In contrast, under the provisions of the U.S. Federal Constitution, money is created by the Federal government through the authority granted for this purpose by an Act of Congress, specifically the U.S. House of Representatives. Therefore, as President Franklin Roosevelt demonstrated anew, the authorization to issue money assumes the character of state-created financial capital, which may be loaned as capital for sundry forms of development of public and private enterprises. Under such a system, the value of an object is not a reflection of the superstitions of "supply and demand," but of the intrinsic usefulness of what is produced. Money issued is thus tamed in its behavior by rules and regulations whose intention is to herd prices within boundaries which amount to imposing a rule of "fair trade," rather than the European oligarchs' "free trade." The regulation of prices and tariffs must ensure the protection of essential investments in public and private capital, and in the value of labor as the latter value is expressed by the physical standard of living of households needed to promote a healthy and productive population among important classes of professionals and others,
The U.S. economy is based on a credit-system, rather than a monetary system. The origin of this design was, chiefly, the influence of Gottfried Leibniz's writings bearing on the subject of a science of physical economy, as this is reflected most notably in such locations as Treasury Secretary Alexander Hamilton's published reports to the U.S. Congress. These were the conceptions which informed Hamilton's ally, and President Franklin Roosevelt's relevant ancestor, Isaac Roosevelt. This is the gist of the thinking which guided President Franklin Roosevelt's grand recovery of the U.S. economy which the policies of Coolidge and Hoover had wrecked.
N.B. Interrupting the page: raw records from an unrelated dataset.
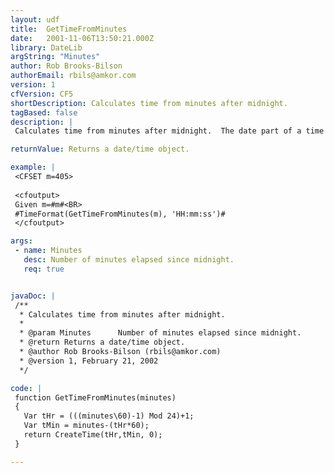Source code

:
 ```yaml
---
layout: udf
title:  GetTimeFromMinutes
date:   2001-11-06T13:50:21.000Z
library: DateLib
argString: "Minutes"
author: Rob Brooks-Bilson
authorEmail: rbils@amkor.com
version: 1
cfVersion: CF5
shortDescription: Calculates time from minutes after midnight.
tagBased: false
description: |
 Calculates time from minutes after midnight.  The date part of a time variable is set to December 30, 1899.

returnValue: Returns a date/time object.

example: |
 <CFSET m=405>
 
 <cfoutput>
 Given m=#m#<BR>
 #TimeFormat(GetTimeFromMinutes(m), 'HH:mm:ss')#
 </cfoutput>

args:
 - name: Minutes
   desc: Number of minutes elapsed since midnight.
   req: true


javaDoc: |
 /**
  * Calculates time from minutes after midnight.
  * 
  * @param Minutes      Number of minutes elapsed since midnight. 
  * @return Returns a date/time object. 
  * @author Rob Brooks-Bilson (rbils@amkor.com) 
  * @version 1, February 21, 2002 
  */

code: |
 function GetTimeFromMinutes(minutes)
 {
   Var tHr = (((minutes\60)-1) Mod 24)+1;
   Var tMin = minutes-(tHr*60);
   return CreateTime(tHr,tMin, 0);
 }

---
```


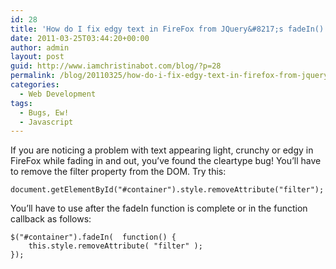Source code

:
 ```yaml
---
id: 28
title: 'How do I fix edgy text in FireFox from JQuery&#8217;s fadeIn() &#038; fadeOut?'
date: 2011-03-25T03:44:20+00:00
author: admin
layout: post
guid: http://www.iamchristinabot.com/blog/?p=28
permalink: /blog/20110325/how-do-i-fix-edgy-text-in-firefox-from-jquerys-fadein-fadeout/
categories:
  - Web Development
tags:
  - Bugs, Ew!
  - Javascript
---
```

If you are noticing a problem with text appearing light, crunchy or edgy in FireFox while fading in and out, you&#8217;ve found the cleartype bug! You&#8217;ll have to remove the filter property from the DOM. Try this:


    document.getElementById("#container").style.removeAttribute("filter");



You&#8217;ll have to use after the fadeIn function is complete or in the function callback as follows:


    $("#container").fadeIn(  function() {
        this.style.removeAttribute( "filter" );
    });
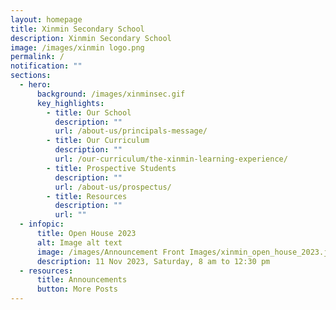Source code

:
 ```yaml
---
layout: homepage
title: Xinmin Secondary School
description: Xinmin Secondary School
image: /images/xinmin logo.png
permalink: /
notification: ""
sections:
  - hero:
      background: /images/xinminsec.gif
      key_highlights:
        - title: Our School
          description: ""
          url: /about-us/principals-message/
        - title: Our Curriculum
          description: ""
          url: /our-curriculum/the-xinmin-learning-experience/
        - title: Prospective Students
          description: ""
          url: /about-us/prospectus/
        - title: Resources
          description: ""
          url: ""
  - infopic:
      title: Open House 2023
      alt: Image alt text
      image: /images/Announcement Front Images/xinmin_open_house_2023.jpeg
      description: 11 Nov 2023, Saturday, 8 am to 12:30 pm
  - resources:
      title: Announcements
      button: More Posts
---
```

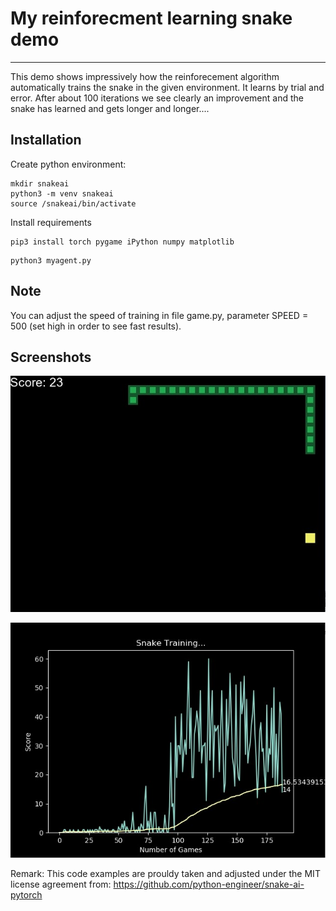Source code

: # My reinforecment learning snake demo 
-----------------------------------------------------------------------------------------------------

This demo shows impressively how the reinforecement algorithm automatically trains the snake in the given environment. It learns by trial and error. After about 100 iterations we see clearly an improvement and the snake has learned and gets longer and longer....


## Installation

Create python environment:

```
mkdir snakeai 
python3 -m venv snakeai
source /snakeai/bin/activate
```

Install requirements 

```
pip3 install torch pygame iPython numpy matplotlib

```

```
python3 myagent.py

```


## Note
You can adjust the speed of training in file game.py, parameter SPEED = 500 (set high in order to see fast results).


## Screenshots


![snake](https://github.com/mahabo/my-rl-snake-game/blob/main/res/snake.jpg)

![screen](https://github.com/mahabo/my-rl-snake-game/blob/main/res/stats.jpg)



Remark: This code examples are prouldy taken and adjusted under the MIT license agreement from: https://github.com/python-engineer/snake-ai-pytorch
Therefore, the sudden collapse of the imputed value of money, as that confronts us now, is not a fatal calamity for us, although admittedly a great inconvenience: provided we have the right President and proper composition of the U.S. Congress. We can reorganize the currency, and can manage the transition from a failed currency to a sound one, with no worse than some historically temporary inconveniences. A financial crisis, even a great crisis like that onrushing now, never requires dictatorial measures of political control. There is no warrant for a tyrannical campaign of what President George W. Bush, Jr. calls "killing the tourists." What is required is an orderly financial reorganization of a bankrupt system which must be brought quickly back to a stable and orderly form of renewed life.
That, some of us know how to do, as I do. I, for one, am prepared to do it. I am confident, that within and proximate to our institutions of government, we have the core of knowledge and skill to do the job. As Franklin Roosevelt said of such kinds of crisis: "We have nothing as much to fear as fear itself."
That said, let us now resolve that we shall rally to fix what needs to be fixed. That done, we shall come out of this crisis far better than we entered it.